This folder contains a number of nom translation scripts which are also capable of translating themselves and other translation scripts as well.

The scripts which are currently working and reasonably debugged are rust | dart | perl | lua | go | java | javascript | ruby | python | tcl | c

Translation scripts which are recent (2025) have names like /eg/nom.todart.pss or /eg/nom.tolua.pss and they are much better than the older scripts which have names like /eg/translate.java.pss or /eg/translate.tcl.pss But the older ones should still work for translating many scripts.

There is also a helper nom script called /eg/nom.to.pss which can translate any script to any other available language. This script accepts the command in 'english' such as 'translate <file> to ruby'

translate the palindrome example script to rust
 pep -f nom.to.pss -i 'palindrome.pss to rust' | bash

translate the translator to perl
 pep -f nom.to.pss -i 'nom.to.pss to perl' | bash

use the translated translator to translate a script to lua
 echo "palindrome.pss to lua" | ./nomto.pl 

The nom scripts which I am currently writing (August 2025) all include their own help system (usually triggered by the '/help' keyword or some other help-word) and they also include self-translation which is provided by the helper nom script /eg/nom.to.pss

translation examples

Here are some examples of how to translate a script into a target language listed above.

translate an inline script to lua and print to stdout
 pep -f nom.tolua.pss -i "r;[\n]{lines;add ' ';}print;d;"
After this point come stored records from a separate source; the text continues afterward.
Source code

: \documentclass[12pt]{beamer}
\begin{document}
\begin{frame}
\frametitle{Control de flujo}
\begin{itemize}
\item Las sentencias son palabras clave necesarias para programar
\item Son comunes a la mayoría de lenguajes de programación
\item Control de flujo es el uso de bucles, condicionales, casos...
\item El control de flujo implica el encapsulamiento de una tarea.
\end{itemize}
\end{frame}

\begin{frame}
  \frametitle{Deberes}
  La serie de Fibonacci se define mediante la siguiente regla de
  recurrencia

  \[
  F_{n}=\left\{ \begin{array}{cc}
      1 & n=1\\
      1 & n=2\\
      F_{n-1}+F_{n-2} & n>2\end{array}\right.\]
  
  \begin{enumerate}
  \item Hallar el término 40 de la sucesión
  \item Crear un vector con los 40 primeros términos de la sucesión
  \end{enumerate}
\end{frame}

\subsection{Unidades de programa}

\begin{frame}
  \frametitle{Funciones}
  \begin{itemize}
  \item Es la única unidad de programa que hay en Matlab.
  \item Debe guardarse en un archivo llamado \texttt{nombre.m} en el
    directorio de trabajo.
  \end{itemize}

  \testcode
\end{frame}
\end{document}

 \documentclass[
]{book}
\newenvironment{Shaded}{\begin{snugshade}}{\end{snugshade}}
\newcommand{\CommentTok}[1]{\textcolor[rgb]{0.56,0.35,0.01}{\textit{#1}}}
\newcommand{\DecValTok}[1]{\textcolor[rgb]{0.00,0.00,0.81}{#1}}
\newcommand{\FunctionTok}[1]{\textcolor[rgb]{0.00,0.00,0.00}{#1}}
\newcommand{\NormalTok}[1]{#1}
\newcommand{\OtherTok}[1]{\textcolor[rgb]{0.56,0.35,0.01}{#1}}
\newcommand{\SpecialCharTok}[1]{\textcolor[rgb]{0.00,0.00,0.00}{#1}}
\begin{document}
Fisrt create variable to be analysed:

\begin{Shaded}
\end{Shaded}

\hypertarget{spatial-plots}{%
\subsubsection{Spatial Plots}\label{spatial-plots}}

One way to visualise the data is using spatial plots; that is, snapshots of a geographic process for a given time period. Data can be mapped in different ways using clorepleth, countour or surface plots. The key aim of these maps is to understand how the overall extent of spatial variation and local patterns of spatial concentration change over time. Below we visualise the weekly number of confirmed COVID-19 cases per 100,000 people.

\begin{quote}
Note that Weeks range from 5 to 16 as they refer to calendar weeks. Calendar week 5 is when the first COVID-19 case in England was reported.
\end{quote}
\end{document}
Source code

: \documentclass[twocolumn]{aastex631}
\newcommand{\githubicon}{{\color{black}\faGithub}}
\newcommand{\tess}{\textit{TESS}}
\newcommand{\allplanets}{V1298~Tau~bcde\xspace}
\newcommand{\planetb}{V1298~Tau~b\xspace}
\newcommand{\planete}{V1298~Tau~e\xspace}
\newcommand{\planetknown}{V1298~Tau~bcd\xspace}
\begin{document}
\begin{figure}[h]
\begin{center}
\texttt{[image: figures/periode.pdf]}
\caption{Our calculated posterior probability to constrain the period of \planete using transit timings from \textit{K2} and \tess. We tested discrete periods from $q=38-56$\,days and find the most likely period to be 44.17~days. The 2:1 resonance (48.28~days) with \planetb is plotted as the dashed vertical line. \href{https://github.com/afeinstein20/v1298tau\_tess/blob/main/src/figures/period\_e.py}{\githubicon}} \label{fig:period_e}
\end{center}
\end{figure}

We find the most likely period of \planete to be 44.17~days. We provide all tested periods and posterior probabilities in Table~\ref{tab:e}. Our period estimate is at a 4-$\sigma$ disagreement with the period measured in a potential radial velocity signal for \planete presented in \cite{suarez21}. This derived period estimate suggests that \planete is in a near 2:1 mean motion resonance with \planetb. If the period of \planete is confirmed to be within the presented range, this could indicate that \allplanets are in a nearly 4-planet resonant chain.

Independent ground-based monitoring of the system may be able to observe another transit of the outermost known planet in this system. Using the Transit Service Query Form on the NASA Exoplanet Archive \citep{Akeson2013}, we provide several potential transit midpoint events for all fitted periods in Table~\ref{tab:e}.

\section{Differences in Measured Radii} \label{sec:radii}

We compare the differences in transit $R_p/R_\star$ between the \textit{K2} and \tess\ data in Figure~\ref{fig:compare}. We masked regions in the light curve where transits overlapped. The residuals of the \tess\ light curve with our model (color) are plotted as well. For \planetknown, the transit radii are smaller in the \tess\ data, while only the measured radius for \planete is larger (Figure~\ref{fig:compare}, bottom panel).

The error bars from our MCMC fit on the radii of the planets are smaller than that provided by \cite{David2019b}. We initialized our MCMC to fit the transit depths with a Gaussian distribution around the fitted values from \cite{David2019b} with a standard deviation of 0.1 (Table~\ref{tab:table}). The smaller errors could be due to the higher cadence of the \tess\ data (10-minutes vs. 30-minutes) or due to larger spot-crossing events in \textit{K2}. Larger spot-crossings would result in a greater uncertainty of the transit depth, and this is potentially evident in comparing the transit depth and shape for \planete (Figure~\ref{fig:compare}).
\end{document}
translate an inline script to lua and run with input

    pep -f nom.tolua.pss -i "r;[\n]{lines;add ' ';}print;d;" > test.lua
    echo -e "leaf \nbranch\n twig" | lua test.lua
    # This will print each line numbered, or run with a file at input
    # (but won't number the first line!)
    cat /usr/share/dict/words | lua test.lua
  

translate a ℕ𝕠𝕞 script file to lua and run with input

    pep -f tr/nom.tolua.pss eg/nom.syntax.reference.pss > syntax.lua
    echo  "read;add '/';print;clear;" | lua syntax.lua
    # or run with a file at input
    cat eg/palindrome.pss | lua syntax.lua
    # or use the command line switches for input
    # (but this is more for testing purposes)
    lua syntax.lua --file eg/palindrome.pss 
    # or 
    lua syntax.lua --input "read;add '/';print;clear;" 
  

BASH HELPER FUNCTIONS

You can also use the bash functions in bumble.sf.net/books/pars/helpers.pars.sh to translate into a particular language. There are functions for each of the translator languages and they usually start with an abbreviation of the language name. If the function name ends with an 's' then it is for testing an in-line script in that language and if the fn name ends in 'f' then it is for translating/testing a script file. A double 's' ending means that second-generation testing will take place.
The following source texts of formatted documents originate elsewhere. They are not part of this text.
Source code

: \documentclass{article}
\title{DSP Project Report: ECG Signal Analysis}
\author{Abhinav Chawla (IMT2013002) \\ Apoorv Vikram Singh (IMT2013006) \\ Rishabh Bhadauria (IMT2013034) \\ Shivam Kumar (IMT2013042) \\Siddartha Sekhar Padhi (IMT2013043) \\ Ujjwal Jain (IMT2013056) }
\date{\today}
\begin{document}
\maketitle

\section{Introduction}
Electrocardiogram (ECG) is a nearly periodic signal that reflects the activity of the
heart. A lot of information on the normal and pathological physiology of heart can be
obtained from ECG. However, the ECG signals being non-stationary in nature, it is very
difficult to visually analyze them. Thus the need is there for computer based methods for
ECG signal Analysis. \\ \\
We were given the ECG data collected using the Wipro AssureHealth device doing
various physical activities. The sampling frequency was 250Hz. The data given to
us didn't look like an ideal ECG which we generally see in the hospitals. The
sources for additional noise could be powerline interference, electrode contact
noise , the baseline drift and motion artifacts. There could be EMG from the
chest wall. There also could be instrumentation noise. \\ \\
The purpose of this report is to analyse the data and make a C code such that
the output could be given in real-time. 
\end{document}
“Second-generation ” script translation is a fairly spiffing pep,nom concept that is documented elsewhere but basically means translating the translator with itself and then translating the target script into the same language and then testing it. It's sort of a way of testing the “idem-potency” of the translator. (There is an even more bizarrely amazing ℙ𝕖𝕡 🙵 ℕ𝕠𝕞 concept which is contained in the interpret() method of the new perl translator at /tr/nom.toperl.pss . This concept involves translating the perl translator with itself and then using the translated-translator to interpret nom scripts. But I digress... ).

translate an inline script into the Ruby language and run with input
 pep.rbs 'read;add".";print;clear;' 'abcd'

translate an inline script into rust, compile, and run with input
 pep.rus 'read;add".";print;clear;' 'abcd'

(I goes without saying - but I will say it - that you need the Rust compiler rustc to be installed for this to work)

translate a script file into lua and run with input
 pep.luaf script.pss '[a[b[c]]]'

NOTES

The Dart translator uses a library for grapheme-cluster parsing, and that library needs to be referenced in a pubspec.yaml file and downloaded from the ether with 'pub get' or something similar. But actually the nom translation helper script /eg/nom.to.pss will try to do all that on your behalf (create the yaml file etc), but the bash helper scripts will not.

HISTORY

In this section I annotate work carried out on, and updates to the various translation scripts.

28 Aug 2025

I am in the process of adding the system command to each translation script. Also, I added the accumulator as an exit code for the quit command which seems a simple and elegant solution to allowing scripts to be pure recognisers .

June 2025

Created some new and much better translation scripts for dart /tr/nom.todart.pss rust /tr/nom.torust.pss perl /tr/nom.toperl.pss and lua /tr/nom.tolua.pss These scripts have all parsing code in a parse() method and accept command-line switches for parsing from a file or from <stdin> They also have better debugged escape and unescape commands and are much more mindful and thoughtful of Unicode and UTF8 and code-points and grapheme clusters. At the very least they are designed to acknowledge the problem of unicode code-points versus grapheme clusters. However only the Dart translator currently actually parses grapheme clusters.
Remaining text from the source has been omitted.